I have worked closely with underwriting teams for nearly 20 years and all through that time, it has been clear to me that great underwriting teams really make the difference between whether an insurer performs well or not...
The evidence that we collect on performance also shows this but only recently have we begun to understand more about what specifically defines underwriting excellence.
Now in its fifth year, London’s Leading Underwriters Report 2019 is both an important piece of evidence about the developing and changing talent in the market and a who’s who of underwriting.
The rankings tell us a great deal, but it’s also the soft verbatim “qualitative” data behind the rankings that are providing exciting insights into why underwriters perform well or not.
In a changing market, this data and access to powerful analytics processing get us closer to being able to empirically determine what makes a successful underwriter.
Applying statistical science to why underwriters are chosen, reveals clearly measurable traits and characteristics.

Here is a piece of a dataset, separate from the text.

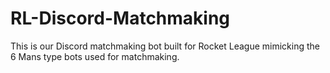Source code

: # RL-Discord-Matchmaking
This is our Discord matchmaking bot built for Rocket League mimicking the 6 Mans type bots used for matchmaking.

This allows us to ask the right questions and create hypotheses about performance and the future role of the underwriter.
For example, deal-making and sales capability seem to be in relatively short supply even among these leading underwriters, whereas technical prowess appears to be readily available.
In a market that needs to grow profitably and where technology can handle a lot of the technical aspects should the market now be investing in greater sales and business development capability?
Today, to get more and better insight, we are continually connecting our data to other ‘data pools’ to get more powerful insights into which characteristics and abilities correlate with performance.
The more work we are doing in this area the more we are seeing exciting and commercially valuable findings, findings we can use to create performance tools to help insurers. Insurance businesses who want to create commercial edge should therefore start to embrace this new and different way of learning about and developing talent now.
The ‘appliance of science’ in talent development has the potential to create much more than marginal gains for insurers, and will, I believe become fundamental to insurers’ future success.